A l'inverse la majorité des Allemands semble avoir définitivement tourné la page ,selon une étude Infratest- dimap publiée par la première chaîne ARD, le 10 décembre.
36% d'entre eux seulement souhaitent le retour du D-mark. Une opinion qui se « concentre dans les couches de la population les moins qualifiées ». 60% tiennent au contraire à la monnaie européenne, 80% même parmi les couches les plus éduquées. « Personne ne peut souhaiter l'éclatement de l'union monétaire assène Wolfgang Gerke, économiste. Les conséquences seraient catastrophique, la zone euro serait totalement disloquée, le protectionnisme ferait sa réapparition, et le tout ne ferait que des perdants. » L'Allemagne est bénéficiaire de l'euro, cette conviction l'emporte aujourd'hui. Les titres et invectives du quotidien populaire Bild contre les pays « en faillite », les Grecs par exemple, depuis le début de la crise, ont fait sensation, sans plus. La crainte de voir à nouveau l'image de l'Allemagne se détériorer en Europe travaille l'opinion aujourd'hui. On s'inquiète du profil affiché par la chancelière qui paraît incarner une » Europe allemande », au lieu de l'« Allemagne européenne », chère à Kohl, ou à Wolfgang Schäuble, le ministre des finances, le père de cette idée du « noyau européen » intégré rassemblé autour de Paris et Berlin.

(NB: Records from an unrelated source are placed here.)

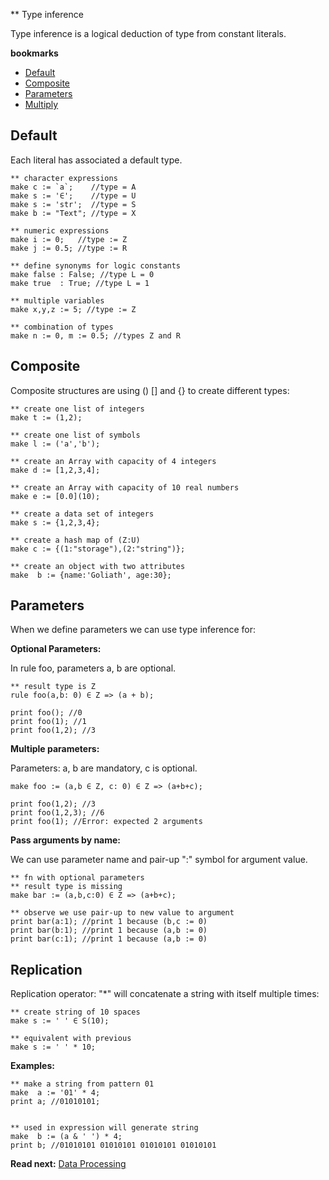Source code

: ** Type inference

Type inference is a logical deduction of type from constant literals.

**bookmarks**
* [Default](#Default)
* [Composite](#Composite)
* [Parameters](#Parameters)
* [Multiply](#Multiply)

## Default
Each literal has associated a default type.

```** character expressions
make c := `a`;    //type = A
make s := '∈';    //type = U
make s := 'str';  //type = S
make b := "Text"; //type = X
** numeric expressions
make i := 0;   //type := Z
make j := 0.5; //type := R
** define synonyms for logic constants
make false : False; //type L = 0
make true  : True; //type L = 1
** multiple variables
make x,y,z := 5; //type := Z
** combination of types
make n := 0, m := 0.5; //types Z and R
```

## Composite

Composite structures are using () [] and {} to create different types:

```** create one list of integers
make t := (1,2); 
** create one list of symbols
make l := ('a','b');
** create an Array with capacity of 4 integers
make d := [1,2,3,4];
** create an Array with capacity of 10 real numbers
make e := [0.0](10);
** create a data set of integers
make s := {1,2,3,4};
** create a hash map of (Z:U)
make c := {(1:"storage"),(2:"string")};
** create an object with two attributes
make  b := {name:'Goliath', age:30};

```

## Parameters
When we define parameters we can use type inference for: 

**Optional Parameters:**

In rule foo, parameters a, b are optional.

```** result type is Z
rule foo(a,b: 0) ∈ Z => (a + b);
                                  
print foo(); //0               
print foo(1); //1
print foo(1,2); //3
```

**Multiple parameters:**

Parameters: a, b are mandatory, c is optional.

```
make foo := (a,b ∈ Z, c: 0) ∈ Z => (a+b+c);

print foo(1,2); //3
print foo(1,2,3); //6
print foo(1); //Error: expected 2 arguments

```

**Pass arguments by name:**

We can use parameter name and pair-up ":" symbol for argument value.

```** fn with optional parameters** result type is missing
make bar := (a,b,c:0) ∈ Z => (a+b+c);
** observe we use pair-up to new value to argument
print bar(a:1); //print 1 because (b,c := 0) 
print bar(b:1); //print 1 because (a,b := 0) 
print bar(c:1); //print 1 because (a,b := 0) 
```

## Replication

Replication operator: "*" will concatenate a string with itself multiple times:

```** create string of 10 spaces
make s := ' ' ∈ S(10);
** equivalent with previous
make s := ' ' * 10;
```

**Examples:**
```** make a string from pattern 01
make  a := '01' * 4;
print a; //01010101;

** used in expression will generate string
make  b := (a & ' ') * 4;
print b; //01010101 01010101 01010101 01010101
```

**Read next:** [Data Processing](processing.md)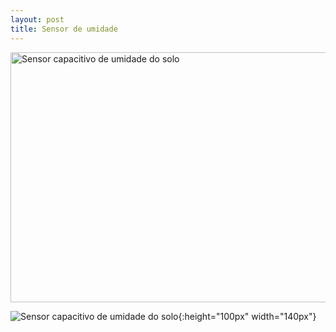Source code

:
 ```yaml
---
layout: post
title: Sensor de umidade
---
```


<img src="20160630172031.jpg" alt="Sensor capacitivo de umidade do solo" height="400" width="640"/>


![Sensor capacitivo de umidade do solo](20160630172031.jpg){:height="100px" width="140px"}
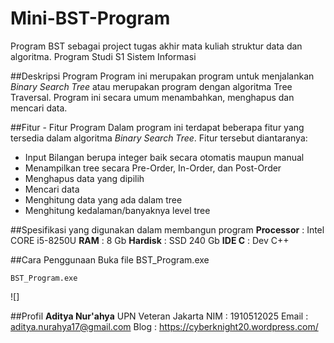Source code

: # Mini-BST-Program
Program BST sebagai project tugas akhir mata kuliah struktur data dan algoritma. Program Studi S1 Sistem Informasi

##Deskripsi Program
Program ini merupakan program untuk menjalankan *Binary Search Tree* atau merupakan program dengan algoritma Tree Traversal. Program ini secara umum menambahkan, menghapus dan mencari data.

##Fitur - Fitur Program
Dalam program ini terdapat beberapa fitur yang tersedia dalam algoritma *Binary Search Tree*. Fitur tersebut diantaranya:
* Input Bilangan berupa integer baik secara otomatis maupun manual
* Menampilkan tree secara Pre-Order, In-Order, dan Post-Order
* Menghapus data yang dipilih
* Mencari data
* Menghitung data yang ada dalam tree
* Menghitung kedalaman/banyaknya level tree

##Spesifikasi yang digunakan dalam membangun program
**Processor**  : Intel CORE i5-8250U
**RAM**        : 8 Gb
**Hardisk**    : SSD 240 Gb
**IDE C**      : Dev C++

##Cara Penggunaan
Buka file BST_Program.exe
```
BST_Program.exe
```
![]



##Profil
**Aditya Nur'ahya**
UPN Veteran Jakarta
NIM     : 1910512025
Email   : aditya.nurahya17@gmail.com
Blog    : https://cyberknight20.wordpress.com/
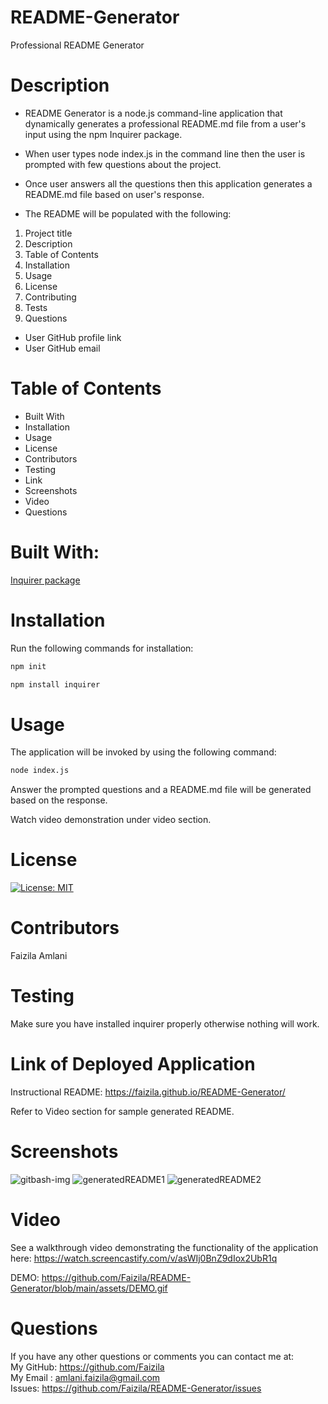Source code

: # README-Generator

Professional README Generator

# Description

* README Generator is a node.js command-line application that dynamically generates a professional README.md file from a user's input using the npm Inquirer package.

* When user types node index.js in the command line then the user is prompted with few questions about the project.

* Once user answers all the questions then this application generates a README.md file based on user's response.

* The README will be populated with the following:

1. Project title
2. Description
3. Table of Contents
4. Installation
5. Usage
6. License
7. Contributing
8. Tests
9. Questions
- User GitHub profile link
- User GitHub email

# Table of Contents

* Built With
* Installation
* Usage
* License
* Contributors
* Testing
* Link
* Screenshots
* Video
* Questions

# Built With:

[Inquirer package](https://www.npmjs.com/package/inquirer)

# Installation

Run the following commands for installation:

```bash
npm init
```

```bash
npm install inquirer
```
# Usage

The application will be invoked by using the following command:

```bash
node index.js
```
Answer the prompted questions and a README.md file will be generated based on the response.

Watch video demonstration under video section.

# License

[![License: MIT](https://img.shields.io/badge/License-MIT-yellow.svg)](https://opensource.org/licenses/MIT)

# Contributors

Faizila Amlani

# Testing

Make sure you have installed inquirer properly otherwise nothing will work.

# Link of Deployed Application 

Instructional README: https://faizila.github.io/README-Generator/

Refer to Video section for sample generated README.

# Screenshots

![gitbash-img](https://user-images.githubusercontent.com/78191579/137217142-d9703061-a8e0-42ff-8d75-74ad21efe3b5.JPG)
![generatedREADME1](https://user-images.githubusercontent.com/78191579/137217147-766c4802-c5b7-45c9-aac2-887a5565cb97.JPG)
![generatedREADME2](https://user-images.githubusercontent.com/78191579/137217155-e789a72a-6c9d-4385-bd57-11165c612344.JPG)

# Video

See a walkthrough video demonstrating the functionality of the application here:
https://watch.screencastify.com/v/asWIj0BnZ9dIox2UbR1q

DEMO: https://github.com/Faizila/README-Generator/blob/main/assets/DEMO.gif

# Questions

If you have any other questions or comments you can contact me at:
   <br>
   My GitHub: https://github.com/Faizila
   <br>
   My Email : amlani.faizila@gmail.com
   <br>
   Issues: https://github.com/Faizila/README-Generator/issues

Autant d'interrogations, de revirements qui expliquent pourquoi Angela Merkel ne tire aucun profit en Allemagne de son profil de « chancelière d'acier », affiché ces deux dernières années à Bruxelles. La cote de son gouvernement n'a jamais été si basse. Il est devancé aujourd'hui de vingt points dans les sondages par les partis de l'opposition, le SPD, la Gauche, et les Verts. Ces derniers attirent aujourd'hui dans les grandes villes, une part des électeurs de la démocratie chrétienne, heurtés par la politique de « diktats » d'Angela Merkel à Bruxelles.
Leur mécontentement s'additionne avec celui des partisans de la politique d'équilibre budgétaire à tout prix, qui reprochent au contraire à la chancelière d'afficher sa fermeté face aux mesures proposées par ses partenaires européens à Berlin, avant de céder à reculons à Bruxelles.
Pris entre les deux feux, la chancelière a choisi de rassembler les conservateurs, parce qu'elle se prépare à une année électorale 2011 qui s'annonce très difficile. Elle va donc camper sur les positions qui heurtent ses partenaires européens.